Major attractions include the National Palace Museum, displaying a vast collection of Chinese Imperial art moved from Beijing’s Forbidden City in 1949, and the Chiang Kai-shek Memorial Hall. The old neighborhoods of Wanhua and Datong are filled with historic sites, including Longshan Temple, founded in 1738 and honoring numerous Buddhist and Taoist gods. Near the city and accessible by metro is the longtime spa region of Beitou, offering soaks at geothermal springs and hikes at adjacent Yangmingshan National Park. Another popular day trip is the Maokong tea region, reached by the 4km-long Maokong gondola from Taipei Zoo.
Taichung is an industrial city on the western side of central Taiwan. It’s a gateway for exploring the island’s mountainous interior, including nature areas like Sun Moon Lake, popular for boating and hiking. In the bustling city center are museums, temples and the ornate brick Taichung Station, a legacy of the Japanese colonial period (1895–1945).
Taichung’s iconic Fengjia night market has a huge variety of street-food vendors, plus souvenir and electronics sellers. The Calligraphy Greenway park links the National Museum of Natural Science with the National Taiwan Museum of Fine Arts, which specializes in modern Taiwanese works. Taichung’s also known for traditional teahouses (where bubble tea was invented), stylish nightlife spots and shopping, from the boutiques of Yizhong Street to the malls and department stores along Taiwan Boulevard. South of the urban core in Wufeng, the 921 Earthquake Museum commemorates the devastation wrought by Taiwan's massive 1999 earthquake.

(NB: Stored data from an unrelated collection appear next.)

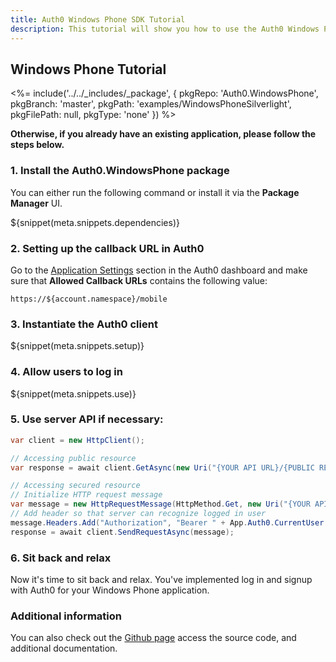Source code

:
 ```yaml
---
title: Auth0 Windows Phone SDK Tutorial
description: This tutorial will show you how to use the Auth0 Windows Phone SDK to add authentication and authorization to your mobile app.
---
```


## Windows Phone Tutorial

<%= include('../../_includes/_package', {
  pkgRepo: 'Auth0.WindowsPhone',
  pkgBranch: 'master',
  pkgPath: 'examples/WindowsPhoneSilverlight',
  pkgFilePath: null,
  pkgType: 'none'
}) %>

**Otherwise, if you already have an existing application, please follow the steps below.**

### 1. Install the Auth0.WindowsPhone package

You can either run the following command or install it via the **Package Manager** UI.

${snippet(meta.snippets.dependencies)}

### 2. Setting up the callback URL in Auth0

<div class="setup-callback">
<p>Go to the <a href="${uiAppSettingsURL}">Application Settings</a> section in the Auth0 dashboard and make sure that <strong>Allowed Callback URLs</strong> contains the following value:</p>

<pre><code>https://${account.namespace}/mobile</pre></code>
</div>

### 3. Instantiate the Auth0 client

${snippet(meta.snippets.setup)}

### 4. Allow users to log in

${snippet(meta.snippets.use)}

### 5. Use server API if necessary:

```cs
var client = new HttpClient();

// Accessing public resource
var response = await client.GetAsync(new Uri("{YOUR API URL}/{PUBLIC RESOURCE}"));

// Accessing secured resource
// Initialize HTTP request message
var message = new HttpRequestMessage(HttpMethod.Get, new Uri("{YOUR API URL}/{SECURED RESOURCE}"));
// Add header so that server can recognize logged in user
message.Headers.Add("Authorization", "Bearer " + App.Auth0.CurrentUser.IdToken);
response = await client.SendRequestAsync(message);
```

### 6. Sit back and relax

Now it's time to sit back and relax. You've implemented log in and signup with Auth0 for your Windows Phone application.


### Additional information
You can also check out the [Github page](https://github.com/auth0/auth0.windowsphone) access the source code, and additional documentation.
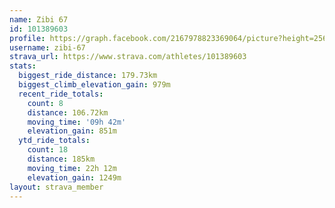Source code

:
 ```yaml
---
name: Zibi 67
id: 101389603
profile: https://graph.facebook.com/2167978823369064/picture?height=256&width=256
username: zibi-67
strava_url: https://www.strava.com/athletes/101389603
stats:
  biggest_ride_distance: 179.73km
  biggest_climb_elevation_gain: 979m
  recent_ride_totals:
    count: 8
    distance: 106.72km
    moving_time: '09h 42m'
    elevation_gain: 851m
  ytd_ride_totals:
    count: 18
    distance: 185km
    moving_time: 22h 12m
    elevation_gain: 1249m
layout: strava_member
--- 
```

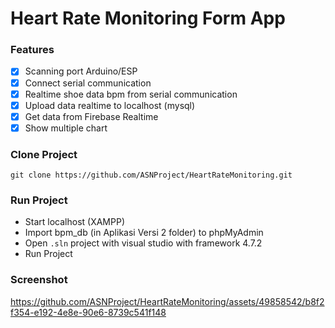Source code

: # Heart Rate Monitoring Form App

### Features
- [x] Scanning port Arduino/ESP
- [x] Connect serial communication 
- [x] Realtime shoe data bpm from serial communication
- [x] Upload data realtime to localhost (mysql)
- [x] Get data from Firebase Realtime
- [x] Show multiple chart 

### Clone Project
```
git clone https://github.com/ASNProject/HeartRateMonitoring.git
```

### Run Project
- Start localhost (XAMPP) 
- Import bpm_db (in Aplikasi Versi 2 folder) to phpMyAdmin
- Open ```.sln``` project with visual studio with framework 4.7.2
- Run Project

### Screenshot<br/>

https://github.com/ASNProject/HeartRateMonitoring/assets/49858542/b8f2f354-e192-4e8e-90e6-8739c541f148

Kaohsiung is a massive port city in southern Taiwan. It's home to many skyscrapers, such as the 248m-tall Tuntex Sky Tower, and is known for its diversity of parks. Its focal point is the Love River, with walking paths and cafes along its banks, and cruise boats navigating its waters. Shopping options range from high-end malls to the Liuhe and Ruifeng night markets.
Other central attractions include Lotus Pond, lined with colorful temples. Museums range from Kaohsiung Museum of Fine Arts, anchoring the bucolic Neiweipi Cultural Park, to Pier 2 Art Center, showing contemporary work in converted urban warehouses. Shoushan Zoo houses many species in a verdant, mountainside setting. North of the harbor, the 19th-century British consulate at Takao, near Sizihwan Beach, offers sweeping views of the city and port activity. The island of Cijin, forming a natural breakwater across Kaohsiung’s harbor, is a popular excursion, with seafood restaurants, beaches, temples and bike paths.
Sun Moon Lake
Sun Moon Lake is the largest body of water in Taiwan as well as a tourist attraction. Located in Yuchi Township, Nantou County, the area around the Sun Moon Lake is home to the Thao tribe, one of aboriginal tribes of Taiwan. Sun Moon Lake surrounds a tiny island called Lalu. The east side of the lake resembles a sun while the west side resembles a moon, hence the name.
Taroko National Park
Taroko National Park is one of the nine national parks in Taiwan and was named after the Taroko Gorge, the landmark gorge of the park carved by the Liwu River. The park spans Taichung Municipality, Nantou County, and Hualien County. The park was originally established as the Tsugitaka-Taroko National Park by the Governor-General of Taiwan on 12 December 1937 when Taiwan was part of the Empire of Japan. After the Empire of Japan's defeat in World War II, the Republic of China assumed control of Taiwan. The ROC government subsequently abolished the park on 15 August 1945. It was not until 28 November 1986 that the park was reestablished. Sights include: Tunnel of Nine Turns Eternal Spring Shrine Yentzihkou, Swallow Grotto Chinheng Kungyuan, Park Tsihmuchiao.